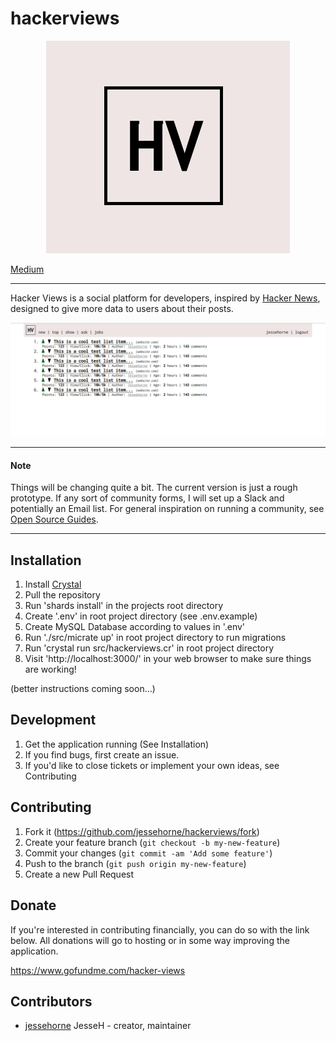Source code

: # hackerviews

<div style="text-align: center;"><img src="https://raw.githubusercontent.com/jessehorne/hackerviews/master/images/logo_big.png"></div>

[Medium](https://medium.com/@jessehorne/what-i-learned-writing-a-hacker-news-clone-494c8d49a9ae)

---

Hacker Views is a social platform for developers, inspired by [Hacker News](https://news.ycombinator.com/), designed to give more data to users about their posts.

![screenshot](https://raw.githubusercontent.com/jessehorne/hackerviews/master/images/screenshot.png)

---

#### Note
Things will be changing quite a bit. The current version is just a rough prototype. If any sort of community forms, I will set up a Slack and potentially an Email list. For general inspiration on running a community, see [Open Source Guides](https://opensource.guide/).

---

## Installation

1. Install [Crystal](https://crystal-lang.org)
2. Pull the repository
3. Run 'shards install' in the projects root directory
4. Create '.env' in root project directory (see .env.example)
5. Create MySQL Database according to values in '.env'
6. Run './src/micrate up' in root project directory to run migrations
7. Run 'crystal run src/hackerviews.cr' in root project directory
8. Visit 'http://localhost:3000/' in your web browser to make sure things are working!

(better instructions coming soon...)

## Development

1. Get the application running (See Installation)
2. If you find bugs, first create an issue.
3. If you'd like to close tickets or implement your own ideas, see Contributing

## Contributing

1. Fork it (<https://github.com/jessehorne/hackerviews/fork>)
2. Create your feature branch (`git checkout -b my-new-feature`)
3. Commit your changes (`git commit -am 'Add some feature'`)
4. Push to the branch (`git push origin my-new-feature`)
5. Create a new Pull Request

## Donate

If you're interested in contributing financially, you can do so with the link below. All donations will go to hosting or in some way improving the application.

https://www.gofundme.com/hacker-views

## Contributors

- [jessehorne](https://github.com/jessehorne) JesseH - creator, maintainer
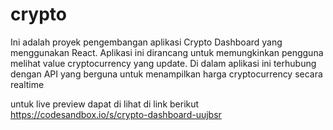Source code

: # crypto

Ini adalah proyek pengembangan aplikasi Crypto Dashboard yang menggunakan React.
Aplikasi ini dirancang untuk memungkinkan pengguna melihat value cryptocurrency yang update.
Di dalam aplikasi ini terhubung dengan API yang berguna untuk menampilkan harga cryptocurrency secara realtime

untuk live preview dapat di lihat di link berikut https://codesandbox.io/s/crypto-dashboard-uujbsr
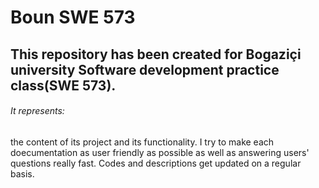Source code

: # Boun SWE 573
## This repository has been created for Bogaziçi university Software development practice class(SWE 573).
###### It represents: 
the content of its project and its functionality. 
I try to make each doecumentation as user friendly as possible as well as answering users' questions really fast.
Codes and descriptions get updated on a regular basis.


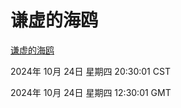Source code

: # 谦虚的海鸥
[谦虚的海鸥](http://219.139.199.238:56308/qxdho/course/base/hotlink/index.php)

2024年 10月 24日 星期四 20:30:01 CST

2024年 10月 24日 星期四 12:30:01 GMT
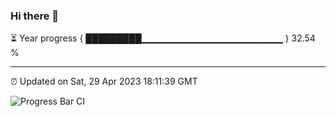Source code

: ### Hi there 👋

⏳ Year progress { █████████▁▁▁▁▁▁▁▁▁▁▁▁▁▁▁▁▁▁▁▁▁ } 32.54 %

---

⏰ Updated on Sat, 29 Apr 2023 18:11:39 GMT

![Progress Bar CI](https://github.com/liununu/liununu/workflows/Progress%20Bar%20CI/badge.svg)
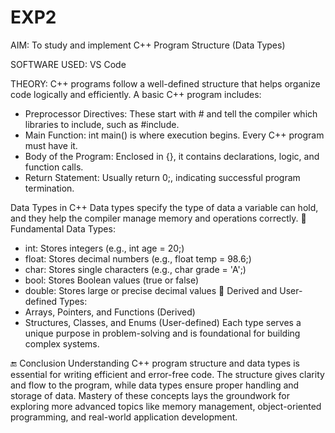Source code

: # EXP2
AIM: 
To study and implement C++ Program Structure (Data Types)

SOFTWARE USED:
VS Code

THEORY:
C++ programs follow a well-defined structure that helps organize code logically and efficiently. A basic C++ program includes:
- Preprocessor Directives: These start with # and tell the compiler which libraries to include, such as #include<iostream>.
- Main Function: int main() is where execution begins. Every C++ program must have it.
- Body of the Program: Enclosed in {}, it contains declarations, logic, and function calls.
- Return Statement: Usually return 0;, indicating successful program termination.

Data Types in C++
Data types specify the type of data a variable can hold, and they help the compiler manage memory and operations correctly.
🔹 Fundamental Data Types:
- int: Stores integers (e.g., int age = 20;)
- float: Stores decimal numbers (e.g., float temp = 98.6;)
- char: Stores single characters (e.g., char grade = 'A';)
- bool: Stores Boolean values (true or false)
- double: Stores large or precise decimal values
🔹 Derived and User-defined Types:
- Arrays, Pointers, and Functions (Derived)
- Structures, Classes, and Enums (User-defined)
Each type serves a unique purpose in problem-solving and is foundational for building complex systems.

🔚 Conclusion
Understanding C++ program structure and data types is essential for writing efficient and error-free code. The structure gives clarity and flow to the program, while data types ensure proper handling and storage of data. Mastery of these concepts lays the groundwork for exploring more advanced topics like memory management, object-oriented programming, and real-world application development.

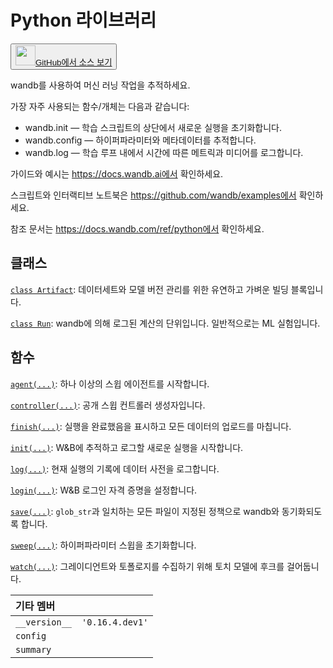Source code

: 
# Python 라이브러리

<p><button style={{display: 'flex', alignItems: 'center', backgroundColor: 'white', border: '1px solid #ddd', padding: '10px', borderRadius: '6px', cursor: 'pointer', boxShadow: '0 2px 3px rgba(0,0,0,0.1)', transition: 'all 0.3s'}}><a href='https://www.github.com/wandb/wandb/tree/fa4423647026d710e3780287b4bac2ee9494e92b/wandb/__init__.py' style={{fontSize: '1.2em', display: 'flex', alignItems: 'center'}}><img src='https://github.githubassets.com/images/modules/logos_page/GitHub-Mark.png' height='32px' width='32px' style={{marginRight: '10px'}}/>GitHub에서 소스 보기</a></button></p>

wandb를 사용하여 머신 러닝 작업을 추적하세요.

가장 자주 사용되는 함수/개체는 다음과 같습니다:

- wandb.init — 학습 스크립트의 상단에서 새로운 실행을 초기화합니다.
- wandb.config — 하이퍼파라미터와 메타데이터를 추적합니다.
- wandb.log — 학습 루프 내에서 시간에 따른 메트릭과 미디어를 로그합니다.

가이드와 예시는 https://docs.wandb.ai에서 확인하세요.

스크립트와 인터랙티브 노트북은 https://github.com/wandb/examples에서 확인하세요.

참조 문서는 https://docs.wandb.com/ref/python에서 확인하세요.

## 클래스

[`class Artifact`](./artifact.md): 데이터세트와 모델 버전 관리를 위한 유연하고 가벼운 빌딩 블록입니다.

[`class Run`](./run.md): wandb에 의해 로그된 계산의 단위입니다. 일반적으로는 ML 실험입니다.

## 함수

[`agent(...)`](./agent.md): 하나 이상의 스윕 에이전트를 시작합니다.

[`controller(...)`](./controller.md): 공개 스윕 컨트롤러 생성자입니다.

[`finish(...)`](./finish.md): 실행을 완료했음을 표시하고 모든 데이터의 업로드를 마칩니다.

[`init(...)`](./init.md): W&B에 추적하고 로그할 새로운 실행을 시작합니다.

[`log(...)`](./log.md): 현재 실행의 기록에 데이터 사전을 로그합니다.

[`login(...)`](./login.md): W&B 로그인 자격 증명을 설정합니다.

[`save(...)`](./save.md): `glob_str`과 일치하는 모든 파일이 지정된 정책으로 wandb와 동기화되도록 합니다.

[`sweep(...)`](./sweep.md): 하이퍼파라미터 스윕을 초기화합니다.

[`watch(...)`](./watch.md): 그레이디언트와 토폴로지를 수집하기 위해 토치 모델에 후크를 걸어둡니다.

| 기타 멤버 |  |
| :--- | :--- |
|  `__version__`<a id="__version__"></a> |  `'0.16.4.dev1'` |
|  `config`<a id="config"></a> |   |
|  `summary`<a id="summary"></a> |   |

++++++++++

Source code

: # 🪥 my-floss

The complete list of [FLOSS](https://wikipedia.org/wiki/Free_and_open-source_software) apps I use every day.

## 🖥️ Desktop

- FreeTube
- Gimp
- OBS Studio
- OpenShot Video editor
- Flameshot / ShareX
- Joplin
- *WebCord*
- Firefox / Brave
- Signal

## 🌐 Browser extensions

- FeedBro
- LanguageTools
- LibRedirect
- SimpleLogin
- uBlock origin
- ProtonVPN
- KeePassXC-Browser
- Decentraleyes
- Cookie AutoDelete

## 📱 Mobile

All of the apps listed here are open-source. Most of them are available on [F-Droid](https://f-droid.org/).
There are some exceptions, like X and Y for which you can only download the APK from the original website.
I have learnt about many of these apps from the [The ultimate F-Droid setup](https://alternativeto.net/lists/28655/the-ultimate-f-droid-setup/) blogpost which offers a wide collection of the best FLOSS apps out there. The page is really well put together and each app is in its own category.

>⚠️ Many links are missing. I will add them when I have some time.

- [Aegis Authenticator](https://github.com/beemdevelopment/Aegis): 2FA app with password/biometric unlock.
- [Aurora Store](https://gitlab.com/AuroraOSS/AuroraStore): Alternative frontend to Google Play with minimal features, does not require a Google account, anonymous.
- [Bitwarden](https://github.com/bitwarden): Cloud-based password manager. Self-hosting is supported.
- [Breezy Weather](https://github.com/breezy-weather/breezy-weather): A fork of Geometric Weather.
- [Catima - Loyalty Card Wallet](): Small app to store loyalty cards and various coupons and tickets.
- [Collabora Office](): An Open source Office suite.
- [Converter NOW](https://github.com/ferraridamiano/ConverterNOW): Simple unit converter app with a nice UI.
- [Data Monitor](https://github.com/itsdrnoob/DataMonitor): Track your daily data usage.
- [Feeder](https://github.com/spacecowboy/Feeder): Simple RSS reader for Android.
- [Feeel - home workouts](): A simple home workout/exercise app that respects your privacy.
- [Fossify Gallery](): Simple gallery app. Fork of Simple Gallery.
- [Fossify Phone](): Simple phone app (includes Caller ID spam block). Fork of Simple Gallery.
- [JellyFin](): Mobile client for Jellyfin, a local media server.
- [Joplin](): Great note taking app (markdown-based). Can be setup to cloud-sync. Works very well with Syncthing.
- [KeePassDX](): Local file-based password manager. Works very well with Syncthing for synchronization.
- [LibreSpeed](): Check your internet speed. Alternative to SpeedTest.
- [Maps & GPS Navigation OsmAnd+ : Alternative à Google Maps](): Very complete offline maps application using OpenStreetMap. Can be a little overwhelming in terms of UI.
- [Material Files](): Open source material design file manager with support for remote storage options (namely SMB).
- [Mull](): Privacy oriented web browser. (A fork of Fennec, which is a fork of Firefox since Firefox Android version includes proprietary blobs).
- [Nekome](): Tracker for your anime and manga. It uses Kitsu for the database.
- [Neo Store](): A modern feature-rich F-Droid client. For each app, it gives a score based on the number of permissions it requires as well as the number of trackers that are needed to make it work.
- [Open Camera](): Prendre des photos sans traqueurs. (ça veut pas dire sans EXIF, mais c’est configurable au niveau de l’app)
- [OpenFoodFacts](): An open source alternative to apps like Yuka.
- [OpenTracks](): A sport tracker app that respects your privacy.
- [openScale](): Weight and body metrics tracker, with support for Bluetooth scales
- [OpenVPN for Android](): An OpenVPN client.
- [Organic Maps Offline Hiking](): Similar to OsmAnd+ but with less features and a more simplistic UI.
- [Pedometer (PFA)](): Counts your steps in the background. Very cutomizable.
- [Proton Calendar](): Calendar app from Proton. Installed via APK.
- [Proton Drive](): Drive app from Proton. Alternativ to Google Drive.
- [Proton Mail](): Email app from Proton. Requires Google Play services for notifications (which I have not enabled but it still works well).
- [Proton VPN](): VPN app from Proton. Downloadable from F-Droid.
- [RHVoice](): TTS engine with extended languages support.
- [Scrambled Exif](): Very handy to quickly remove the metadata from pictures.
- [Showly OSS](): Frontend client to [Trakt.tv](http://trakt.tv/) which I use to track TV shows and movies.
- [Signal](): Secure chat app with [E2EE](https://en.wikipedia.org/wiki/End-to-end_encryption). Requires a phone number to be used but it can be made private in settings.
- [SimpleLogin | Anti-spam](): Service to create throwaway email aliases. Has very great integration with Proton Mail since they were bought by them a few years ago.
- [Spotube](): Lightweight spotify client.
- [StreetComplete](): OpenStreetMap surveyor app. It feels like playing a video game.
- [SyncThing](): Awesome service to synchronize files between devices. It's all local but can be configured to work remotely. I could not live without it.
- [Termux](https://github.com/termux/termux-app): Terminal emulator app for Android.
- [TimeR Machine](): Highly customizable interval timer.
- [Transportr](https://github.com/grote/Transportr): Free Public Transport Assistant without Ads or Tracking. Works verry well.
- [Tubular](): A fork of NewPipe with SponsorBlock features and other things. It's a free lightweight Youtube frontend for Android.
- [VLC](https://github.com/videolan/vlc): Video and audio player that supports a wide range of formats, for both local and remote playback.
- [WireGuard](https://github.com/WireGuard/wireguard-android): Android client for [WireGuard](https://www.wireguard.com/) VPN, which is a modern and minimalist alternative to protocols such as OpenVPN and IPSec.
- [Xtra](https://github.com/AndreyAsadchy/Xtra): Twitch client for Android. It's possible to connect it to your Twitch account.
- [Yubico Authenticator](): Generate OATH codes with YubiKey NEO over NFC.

++++++++++

Aim of the exercise -> Look back at the entries above and repeat, unchanged, every line from the line holding "- [StreetComplete](): OpenStreetMap" through the line holding "- [Yubico Authenticator](): Generate".

Your solution ->
- [StreetComplete](): OpenStreetMap surveyor app. It feels like playing a video game.
- [SyncThing](): Awesome service to synchronize files between devices. It's all local but can be configured to work remotely. I could not live without it.
- [Termux](https://github.com/termux/termux-app): Terminal emulator app for Android.
- [TimeR Machine](): Highly customizable interval timer.
- [Transportr](https://github.com/grote/Transportr): Free Public Transport Assistant without Ads or Tracking. Works verry well.
- [Tubular](): A fork of NewPipe with SponsorBlock features and other things. It's a free lightweight Youtube frontend for Android.
- [VLC](https://github.com/videolan/vlc): Video and audio player that supports a wide range of formats, for both local and remote playback.
- [WireGuard](https://github.com/WireGuard/wireguard-android): Android client for [WireGuard](https://www.wireguard.com/) VPN, which is a modern and minimalist alternative to protocols such as OpenVPN and IPSec.
- [Xtra](https://github.com/AndreyAsadchy/Xtra): Twitch client for Android. It's possible to connect it to your Twitch account.
- [Yubico Authenticator](): Generate OATH codes with YubiKey NEO over NFC.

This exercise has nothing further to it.